This morning after completing one an a half calibration cycles in Helium at 1 bar, we looked at the comparison between the first run and the second.
Cell 1.1 had a very close tolerance of 1.5C max variation between the first cycle and the second. InCell 1.0, though,the second run was almost 4 degrees cooler on the second run, mostly at the higher temperatures.
That lead us to wonder if the resistance had changed significantly enough to alter the power in. Instead, we had a mystery.
When we looked a the pressure, it got even more mysterious. What would cause the pressure to go up when it was already above atmospheric?
The answer become both more obvious and more mysterious, yet, when we inspected the cell.
A crazy, black coating on the Isotan wire!

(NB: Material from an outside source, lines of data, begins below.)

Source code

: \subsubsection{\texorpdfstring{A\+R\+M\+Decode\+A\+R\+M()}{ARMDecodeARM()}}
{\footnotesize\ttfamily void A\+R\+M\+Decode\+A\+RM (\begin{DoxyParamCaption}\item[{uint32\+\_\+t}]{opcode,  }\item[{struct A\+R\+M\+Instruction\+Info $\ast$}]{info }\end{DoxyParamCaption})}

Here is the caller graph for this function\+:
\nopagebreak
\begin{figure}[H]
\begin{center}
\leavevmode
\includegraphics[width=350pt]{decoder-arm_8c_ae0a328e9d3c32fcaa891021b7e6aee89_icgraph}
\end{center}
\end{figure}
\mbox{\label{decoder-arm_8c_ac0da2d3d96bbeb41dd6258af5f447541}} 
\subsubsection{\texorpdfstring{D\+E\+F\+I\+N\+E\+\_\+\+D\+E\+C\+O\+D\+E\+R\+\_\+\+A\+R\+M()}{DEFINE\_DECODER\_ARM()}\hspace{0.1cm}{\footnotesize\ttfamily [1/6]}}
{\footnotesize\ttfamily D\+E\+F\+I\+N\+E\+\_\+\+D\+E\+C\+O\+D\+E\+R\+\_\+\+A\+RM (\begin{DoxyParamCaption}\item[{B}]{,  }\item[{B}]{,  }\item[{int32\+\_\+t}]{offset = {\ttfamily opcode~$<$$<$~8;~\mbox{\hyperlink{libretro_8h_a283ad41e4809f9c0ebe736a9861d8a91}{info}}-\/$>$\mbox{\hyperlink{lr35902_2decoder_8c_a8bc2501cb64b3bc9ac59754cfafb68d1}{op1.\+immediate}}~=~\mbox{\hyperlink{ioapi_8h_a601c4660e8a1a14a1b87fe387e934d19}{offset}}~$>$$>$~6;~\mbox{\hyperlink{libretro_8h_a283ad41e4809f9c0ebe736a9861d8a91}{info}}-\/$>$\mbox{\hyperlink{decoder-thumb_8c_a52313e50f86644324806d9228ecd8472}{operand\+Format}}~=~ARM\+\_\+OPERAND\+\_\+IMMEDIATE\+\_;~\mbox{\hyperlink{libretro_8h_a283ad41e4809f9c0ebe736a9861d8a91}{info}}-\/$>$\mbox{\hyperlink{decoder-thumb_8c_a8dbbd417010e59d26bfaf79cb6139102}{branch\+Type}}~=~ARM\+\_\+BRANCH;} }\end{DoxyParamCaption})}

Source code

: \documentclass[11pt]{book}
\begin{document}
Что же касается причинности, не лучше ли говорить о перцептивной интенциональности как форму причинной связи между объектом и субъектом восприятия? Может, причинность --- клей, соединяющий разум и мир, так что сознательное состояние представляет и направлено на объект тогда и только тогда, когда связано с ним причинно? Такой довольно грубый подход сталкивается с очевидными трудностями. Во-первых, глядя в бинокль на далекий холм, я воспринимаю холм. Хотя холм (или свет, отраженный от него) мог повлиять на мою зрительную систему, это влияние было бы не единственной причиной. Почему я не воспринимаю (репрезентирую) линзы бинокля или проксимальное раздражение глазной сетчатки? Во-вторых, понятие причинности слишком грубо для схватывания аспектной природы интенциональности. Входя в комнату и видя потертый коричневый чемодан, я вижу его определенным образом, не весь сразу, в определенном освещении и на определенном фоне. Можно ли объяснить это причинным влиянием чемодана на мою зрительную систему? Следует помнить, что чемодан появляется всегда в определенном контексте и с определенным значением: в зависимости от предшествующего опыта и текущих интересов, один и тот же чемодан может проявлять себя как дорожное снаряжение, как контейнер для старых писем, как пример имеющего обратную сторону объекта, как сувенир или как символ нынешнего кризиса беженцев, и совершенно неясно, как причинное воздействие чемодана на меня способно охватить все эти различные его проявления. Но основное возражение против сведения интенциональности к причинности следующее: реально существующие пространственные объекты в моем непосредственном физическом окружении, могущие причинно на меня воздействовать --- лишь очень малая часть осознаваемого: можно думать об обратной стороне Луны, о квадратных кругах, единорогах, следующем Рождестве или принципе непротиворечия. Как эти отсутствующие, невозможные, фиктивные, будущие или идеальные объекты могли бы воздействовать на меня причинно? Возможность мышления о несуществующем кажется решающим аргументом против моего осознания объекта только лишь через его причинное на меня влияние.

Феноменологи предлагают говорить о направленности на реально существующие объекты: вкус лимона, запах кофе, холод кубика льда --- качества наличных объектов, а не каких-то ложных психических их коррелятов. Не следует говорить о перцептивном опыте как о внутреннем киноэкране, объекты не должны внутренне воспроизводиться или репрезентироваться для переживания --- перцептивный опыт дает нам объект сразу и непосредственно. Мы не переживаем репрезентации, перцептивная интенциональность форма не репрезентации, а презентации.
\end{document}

Our best interpretation is that, despite the baking of the mica before assembling the cell, there must have been something left to off gas. Last time we noticed off gassing from the mica the material formed a sticky, hazy film on the glass and flanges - it seemed to like the cool places. This time, whatever this material is, it seems to have been catalytically broken down on the hot surface of the Isotan. This made more gas. The higher pressure gas conducted better and the residue on the wires insulated them, making them run hotter, and at a higher resistance.
Next step: Disassemble the cell, again, and replace the Isotan. Any other suggestions?